[Python-Dev] teaching the new urllib

Wed Feb 4 10:14:16 CET 2009

On Tue, Feb 03, 2009 at 06:50:44PM -0500, Tres Seaver wrote:
> -----BEGIN PGP SIGNED MESSAGE-----
> Hash: SHA1
> 
> 
> The encoding information *is* available in the response headers, e.g.:
> 
> - ---------------------- %< ---------------------------------
> $ wget -S --spider http://knuth.luther.edu/test.html
> - --18:46:24--  http://knuth.luther.edu/test.html
>            => `test.html'
> Resolving knuth.luther.edu... 192.203.196.71
> Connecting to knuth.luther.edu|192.203.196.71|:80... connected.
> HTTP request sent, awaiting response...
>   HTTP/1.1 200 OK
>   Date: Tue, 03 Feb 2009 23:46:28 GMT
>   Server: Apache/2.0.50 (Linux/SUSE)
>   Last-Modified: Mon, 17 Sep 2007 23:35:49 GMT
>   ETag: "2fcd8-1d8-43b2bf40"
>   Accept-Ranges: bytes
>   Content-Length: 472
>   Keep-Alive: timeout=15, max=100
>   Connection: Keep-Alive
>   Content-Type: text/html; charset=ISO-8859-1
> Length: 472 [text/html]
> 200 OK
> - ---------------------- %< ---------------------------------
> 
> So, the OP's use case *could* be satisfied, assuming that the Py3K
> version of urllib sprouted a means of leveraging that header.  In this
> sense, fetching the resource over HTTP is *better* than loading it from
> a file:  information about the character set is explicit, and highly
> likely to be correct, at least for any resource people expect to render
> cleanly in a browser.

First of all, as it was noted, Content-Type may have no charset parameter,
or be omitted at all.
But the most important and the worst is that charset in Content-Type may
have no relation to charset in document. And even worse - charset specified
in document may have no relation to charset used to encode the document. :(

Remember, that headers are supplied by HTTP server and it have to read document
from just a file, so there is no difference, since there is no magic in being a
HTTP server. Ofcourse it will be correct to provide web-server with some hints
about charset of byte-encoded text documents, but web-server will not stop
working without charset specified or with incorrect charset.

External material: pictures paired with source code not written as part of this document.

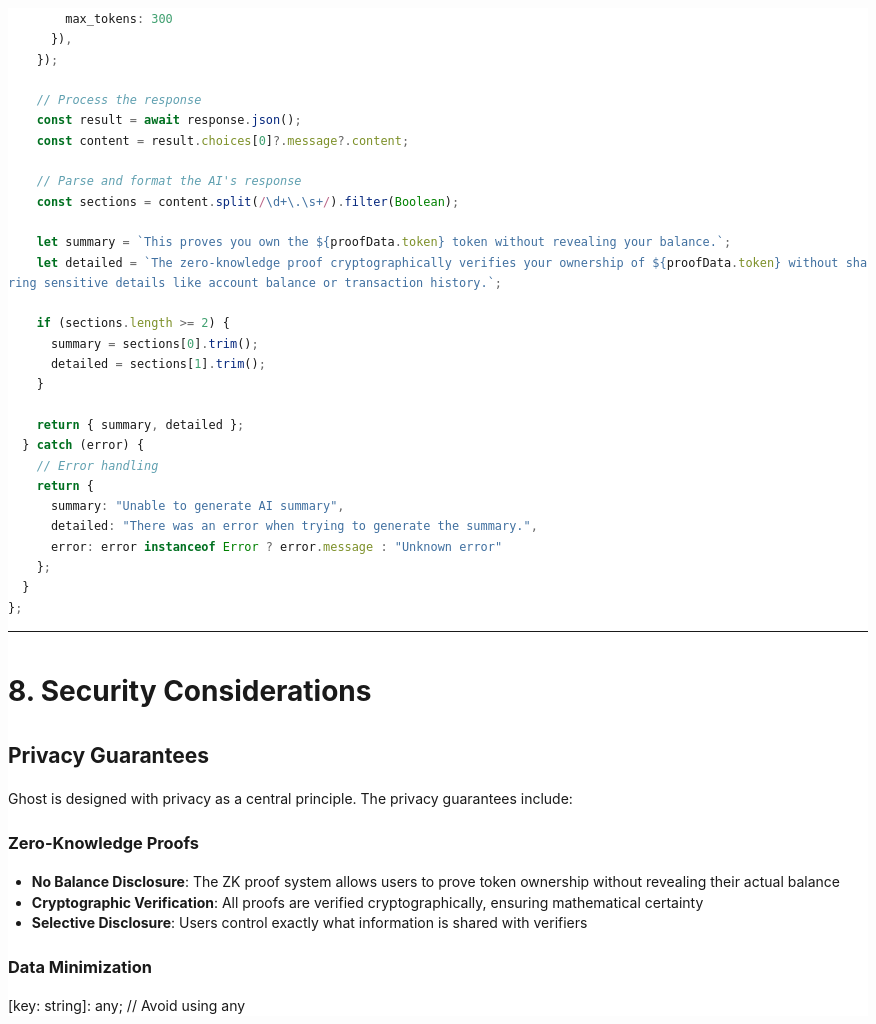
 ```typescript
        max_tokens: 300
      }),
    });

    // Process the response
    const result = await response.json();
    const content = result.choices[0]?.message?.content;
    
    // Parse and format the AI's response
    const sections = content.split(/\d+\.\s+/).filter(Boolean);
    
    let summary = `This proves you own the ${proofData.token} token without revealing your balance.`;
    let detailed = `The zero-knowledge proof cryptographically verifies your ownership of ${proofData.token} without sharing sensitive details like account balance or transaction history.`;
    
    if (sections.length >= 2) {
      summary = sections[0].trim();
      detailed = sections[1].trim();
    }

    return { summary, detailed };
  } catch (error) {
    // Error handling
    return {
      summary: "Unable to generate AI summary",
      detailed: "There was an error when trying to generate the summary.",
      error: error instanceof Error ? error.message : "Unknown error"
    };
  }
};
```

---

# 8. Security Considerations

## Privacy Guarantees

Ghost is designed with privacy as a central principle. The privacy guarantees include:

### Zero-Knowledge Proofs

- **No Balance Disclosure**: The ZK proof system allows users to prove token ownership without revealing their actual balance
- **Cryptographic Verification**: All proofs are verified cryptographically, ensuring mathematical certainty
- **Selective Disclosure**: Users control exactly what information is shared with verifiers

### Data Minimization


  [key: string]: any; // Avoid using any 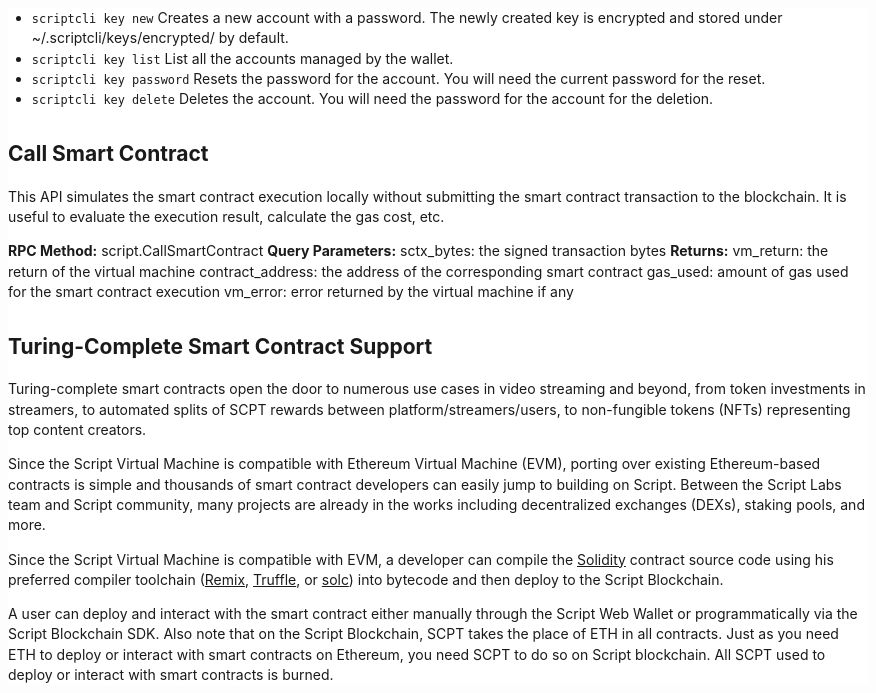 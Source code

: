 * ```scriptcli key new``` Creates a new account with a password. The newly created key is encrypted and stored under ~/.scriptcli/keys/encrypted/ by default.
* ```scriptcli key list``` List all the accounts managed by the wallet.
* ```scriptcli key password``` Resets the password for the account. You will need the current password for the reset.
* ```scriptcli key delete``` Deletes the account. You will need the password for the account for the deletion.

## Call Smart Contract 

This API simulates the smart contract execution locally without submitting the smart contract transaction to the blockchain. It is useful to evaluate the execution result, calculate the gas cost, etc.

**RPC Method:** 
script.CallSmartContract
**Query Parameters:**
sctx_bytes: the signed transaction bytes
**Returns:**
vm_return: the return of the virtual machine
contract_address: the address of the corresponding smart contract
gas_used: amount of gas used for the smart contract execution
vm_error: error returned by the virtual machine if any

## Turing-Complete Smart Contract Support 

Turing-complete smart contracts open the door to numerous use cases in video streaming and beyond, from token investments in streamers, to automated splits of SCPT rewards between platform/streamers/users, to non-fungible tokens (NFTs) representing top content creators. 

Since the Script Virtual Machine is compatible with Ethereum Virtual Machine (EVM), porting over existing Ethereum-based contracts is simple and thousands of smart contract developers can easily jump to building on Script. Between the Script Labs team and Script community, many projects are already in the works including decentralized exchanges (DEXs), staking pools, and more.

Since the Script Virtual Machine is compatible with EVM, a developer can compile the [Solidity](https://docs.soliditylang.org/en/v0.7.5/) contract source code using his preferred compiler toolchain ([Remix](https://remix.ethereum.org/), [Truffle](https://www.trufflesuite.com/), or [solc](https://docs.soliditylang.org/en/v0.7.5/installing-solidity.html)) into bytecode and then deploy to the Script Blockchain.

A user can deploy and interact with the smart contract either manually through the Script Web Wallet or programmatically via the Script Blockchain SDK. Also note that on the Script Blockchain, SCPT takes the place of ETH in all contracts. Just as you need ETH to deploy or interact with smart contracts on Ethereum, you need SCPT to do so on Script blockchain. All SCPT used to deploy or interact with smart contracts is burned.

This use case is really important for those international segments of Internet,
which have two or more conflicting character sets for their (single) alphabet.
As an example - every Russian Internet user can tell you that a browser, that
have no menu option to select explicitly what encoding to use for current
document, is completely unusable.

-- 
Alexey Shpagin